あしたか

第9地区のあしたかのレビュー・感想・評価

第9地区(2009年製作の映画)
4.4
[再鑑賞]


[あらすじ]
エイリアンが飛来したヨハネスブルグ。だが彼らは抵抗するでもなく、市街から離れたスラム地区に隔離されてしまう(huluより)

社会派映画でありながら娯楽性も高いエンターテインメント作品。
宇宙人が難民という設定が他のSFと一線を画している。


前半はほとんどドキュメンタリーの作りで、宇宙人の暮らしを間近に追っていく。このパートのリアリティが凄まじい。
宇宙難民たる宇宙人たちが暮らす貧民窟の迫力、治安の悪さ、汚らしさ、時にグロさなどが生々しく伝わってくる。
宇宙人という難民たちに対して地球人側が行う差別の描写にも注目だ。これは全編を通して展開される。

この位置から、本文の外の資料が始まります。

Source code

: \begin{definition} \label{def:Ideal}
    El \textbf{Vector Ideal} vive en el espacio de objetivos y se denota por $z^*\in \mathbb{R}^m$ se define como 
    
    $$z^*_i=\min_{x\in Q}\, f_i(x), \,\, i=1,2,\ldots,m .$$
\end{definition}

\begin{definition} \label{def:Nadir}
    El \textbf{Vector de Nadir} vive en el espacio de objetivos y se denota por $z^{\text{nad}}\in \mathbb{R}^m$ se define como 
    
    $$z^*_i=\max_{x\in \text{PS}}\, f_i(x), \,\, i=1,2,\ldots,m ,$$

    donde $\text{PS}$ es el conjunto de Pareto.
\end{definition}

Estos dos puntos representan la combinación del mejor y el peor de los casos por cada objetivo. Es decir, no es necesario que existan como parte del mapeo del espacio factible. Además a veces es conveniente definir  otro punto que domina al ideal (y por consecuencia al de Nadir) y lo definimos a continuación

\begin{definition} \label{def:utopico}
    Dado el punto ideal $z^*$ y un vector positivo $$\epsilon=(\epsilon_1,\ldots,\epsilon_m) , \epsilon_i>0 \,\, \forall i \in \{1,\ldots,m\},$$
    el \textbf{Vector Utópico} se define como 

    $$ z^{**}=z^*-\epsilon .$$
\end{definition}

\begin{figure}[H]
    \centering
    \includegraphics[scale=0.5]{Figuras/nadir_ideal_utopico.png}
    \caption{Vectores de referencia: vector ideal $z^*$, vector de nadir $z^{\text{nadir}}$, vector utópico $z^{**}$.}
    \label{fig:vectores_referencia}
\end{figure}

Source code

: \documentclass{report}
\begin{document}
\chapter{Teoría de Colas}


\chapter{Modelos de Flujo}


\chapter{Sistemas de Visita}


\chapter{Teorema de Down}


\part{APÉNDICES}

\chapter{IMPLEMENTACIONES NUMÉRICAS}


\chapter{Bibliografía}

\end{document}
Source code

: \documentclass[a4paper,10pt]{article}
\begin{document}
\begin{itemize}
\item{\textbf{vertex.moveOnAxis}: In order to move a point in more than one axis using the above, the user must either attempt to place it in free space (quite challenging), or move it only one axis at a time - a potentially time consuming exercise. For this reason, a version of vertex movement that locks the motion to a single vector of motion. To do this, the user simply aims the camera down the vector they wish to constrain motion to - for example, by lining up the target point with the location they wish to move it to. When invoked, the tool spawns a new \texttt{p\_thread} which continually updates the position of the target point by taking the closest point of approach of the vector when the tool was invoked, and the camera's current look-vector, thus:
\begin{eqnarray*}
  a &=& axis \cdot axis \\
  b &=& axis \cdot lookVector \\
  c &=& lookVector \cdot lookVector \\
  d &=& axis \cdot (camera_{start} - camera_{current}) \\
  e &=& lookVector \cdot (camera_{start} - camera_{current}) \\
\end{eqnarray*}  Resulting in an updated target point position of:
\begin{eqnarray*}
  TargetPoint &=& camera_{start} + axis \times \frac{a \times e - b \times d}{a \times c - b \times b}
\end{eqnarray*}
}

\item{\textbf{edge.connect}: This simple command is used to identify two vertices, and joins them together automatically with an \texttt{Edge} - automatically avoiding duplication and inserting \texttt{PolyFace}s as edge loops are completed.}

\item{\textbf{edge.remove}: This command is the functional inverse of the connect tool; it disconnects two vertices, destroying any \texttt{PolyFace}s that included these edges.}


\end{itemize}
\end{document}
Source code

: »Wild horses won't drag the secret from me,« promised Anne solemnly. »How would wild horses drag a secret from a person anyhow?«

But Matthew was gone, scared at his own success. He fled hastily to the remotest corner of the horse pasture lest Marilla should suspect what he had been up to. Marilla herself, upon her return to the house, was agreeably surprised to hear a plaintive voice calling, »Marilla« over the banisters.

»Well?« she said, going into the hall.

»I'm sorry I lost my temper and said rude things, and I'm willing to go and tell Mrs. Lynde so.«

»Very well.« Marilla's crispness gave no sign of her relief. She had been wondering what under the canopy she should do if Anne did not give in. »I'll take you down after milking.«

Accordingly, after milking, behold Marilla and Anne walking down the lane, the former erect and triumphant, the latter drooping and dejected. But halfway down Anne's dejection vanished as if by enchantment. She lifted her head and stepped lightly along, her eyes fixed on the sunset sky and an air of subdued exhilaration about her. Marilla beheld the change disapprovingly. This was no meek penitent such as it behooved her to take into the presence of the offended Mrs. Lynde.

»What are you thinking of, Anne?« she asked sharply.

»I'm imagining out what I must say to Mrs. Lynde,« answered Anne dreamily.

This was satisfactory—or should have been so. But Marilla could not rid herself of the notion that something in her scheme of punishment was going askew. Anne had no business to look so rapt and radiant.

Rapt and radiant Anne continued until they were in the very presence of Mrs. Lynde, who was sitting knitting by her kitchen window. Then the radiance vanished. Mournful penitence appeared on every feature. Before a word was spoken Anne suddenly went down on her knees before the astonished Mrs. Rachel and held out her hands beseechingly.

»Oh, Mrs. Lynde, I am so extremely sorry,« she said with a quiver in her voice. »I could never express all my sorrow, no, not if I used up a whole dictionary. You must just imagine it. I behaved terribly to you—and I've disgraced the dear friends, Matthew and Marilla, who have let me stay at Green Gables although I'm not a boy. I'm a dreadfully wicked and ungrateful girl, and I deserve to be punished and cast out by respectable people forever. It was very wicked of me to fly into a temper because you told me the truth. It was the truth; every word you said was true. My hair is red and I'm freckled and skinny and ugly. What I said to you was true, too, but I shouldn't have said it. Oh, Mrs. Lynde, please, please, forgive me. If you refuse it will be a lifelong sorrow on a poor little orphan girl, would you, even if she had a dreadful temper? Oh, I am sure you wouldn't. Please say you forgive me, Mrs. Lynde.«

テンポが非常によく、二転三転する物語には全く飽きることがない。

中盤に人体実験等の怖い描写を挟みつつ、後半は宇宙人の兵器を駆使したアクションが展開される。
このパートは主人公とある宇宙人の友情にスポットを当てた非常に熱いストーリー展開になっているのが見所。
主人公が覚悟を決めてボロボロになりながら孤軍奮闘する終盤のシークエンスは感動ものだ。また様々な種類の武器が活躍する戦闘シーンには心躍る。
それでいてハートウォーミングに〆るオチがまたニクい。

非常に知的で社会的な問題提起をしながら、ワクワクさせるアクションもある盛り沢山仕様。
面白さというものが凝縮された秀作だと思う。